#### [WHAT NEEDS TO BE DONE]
In the records below, begin at the line containing "the save button." and end at the line containing "mock pokemon team."; quote every line in that span exactly, including both boundary lines, and no others.

START INPUT

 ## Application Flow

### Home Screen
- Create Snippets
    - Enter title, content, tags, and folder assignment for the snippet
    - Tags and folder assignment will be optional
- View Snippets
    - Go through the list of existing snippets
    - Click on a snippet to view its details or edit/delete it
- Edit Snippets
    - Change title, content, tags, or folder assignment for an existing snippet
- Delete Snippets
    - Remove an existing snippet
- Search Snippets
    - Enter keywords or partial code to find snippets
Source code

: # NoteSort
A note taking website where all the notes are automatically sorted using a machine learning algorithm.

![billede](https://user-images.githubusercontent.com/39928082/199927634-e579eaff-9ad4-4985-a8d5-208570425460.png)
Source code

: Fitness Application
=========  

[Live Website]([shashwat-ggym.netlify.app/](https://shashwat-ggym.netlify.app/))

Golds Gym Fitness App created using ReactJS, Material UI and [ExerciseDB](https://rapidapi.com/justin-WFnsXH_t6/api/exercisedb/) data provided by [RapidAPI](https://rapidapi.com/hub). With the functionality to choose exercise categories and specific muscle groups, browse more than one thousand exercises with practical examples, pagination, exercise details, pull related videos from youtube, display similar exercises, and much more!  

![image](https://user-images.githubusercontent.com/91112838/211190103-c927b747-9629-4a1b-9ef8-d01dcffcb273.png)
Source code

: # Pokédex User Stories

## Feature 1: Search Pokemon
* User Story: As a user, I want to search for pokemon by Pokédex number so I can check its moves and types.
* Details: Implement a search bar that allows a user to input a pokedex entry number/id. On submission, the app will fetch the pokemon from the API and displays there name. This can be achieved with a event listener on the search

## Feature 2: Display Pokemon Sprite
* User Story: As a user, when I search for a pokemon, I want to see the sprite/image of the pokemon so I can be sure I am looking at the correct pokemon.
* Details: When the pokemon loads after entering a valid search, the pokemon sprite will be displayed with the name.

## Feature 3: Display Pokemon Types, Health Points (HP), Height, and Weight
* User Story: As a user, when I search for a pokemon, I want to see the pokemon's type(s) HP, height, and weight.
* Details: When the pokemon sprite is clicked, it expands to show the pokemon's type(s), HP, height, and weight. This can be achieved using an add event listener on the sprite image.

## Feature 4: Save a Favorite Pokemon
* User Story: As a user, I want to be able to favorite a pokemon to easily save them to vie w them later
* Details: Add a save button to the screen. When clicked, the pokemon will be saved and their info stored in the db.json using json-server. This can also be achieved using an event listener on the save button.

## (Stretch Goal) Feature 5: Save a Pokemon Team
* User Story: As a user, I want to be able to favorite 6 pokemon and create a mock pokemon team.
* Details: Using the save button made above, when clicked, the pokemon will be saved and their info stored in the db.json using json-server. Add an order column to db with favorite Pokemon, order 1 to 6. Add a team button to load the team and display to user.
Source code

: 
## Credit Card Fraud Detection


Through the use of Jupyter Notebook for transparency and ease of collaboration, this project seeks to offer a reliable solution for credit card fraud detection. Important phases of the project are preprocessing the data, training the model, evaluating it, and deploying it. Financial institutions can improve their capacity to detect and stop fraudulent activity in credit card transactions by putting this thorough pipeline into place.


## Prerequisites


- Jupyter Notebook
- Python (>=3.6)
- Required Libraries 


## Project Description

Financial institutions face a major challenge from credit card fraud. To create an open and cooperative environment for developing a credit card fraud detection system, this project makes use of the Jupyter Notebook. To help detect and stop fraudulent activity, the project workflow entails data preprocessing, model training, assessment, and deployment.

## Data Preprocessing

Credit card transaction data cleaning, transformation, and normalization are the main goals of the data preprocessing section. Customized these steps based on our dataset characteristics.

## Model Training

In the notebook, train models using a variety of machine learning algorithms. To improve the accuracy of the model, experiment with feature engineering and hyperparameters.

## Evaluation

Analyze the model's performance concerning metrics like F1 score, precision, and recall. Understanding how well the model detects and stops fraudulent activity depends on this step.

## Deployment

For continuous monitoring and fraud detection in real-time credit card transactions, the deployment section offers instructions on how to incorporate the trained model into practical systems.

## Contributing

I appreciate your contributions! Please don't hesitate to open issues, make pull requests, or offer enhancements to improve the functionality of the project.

END INPUT

#### [ANSWER FOR THE TASK]
* Details: Add a save button to the screen. When clicked, the pokemon will be saved and their info stored in the db.json using json-server. This can also be achieved using an event listener on the save button.

## (Stretch Goal) Feature 5: Save a Pokemon Team
* User Story: As a user, I want to be able to favorite 6 pokemon and create a mock pokemon team.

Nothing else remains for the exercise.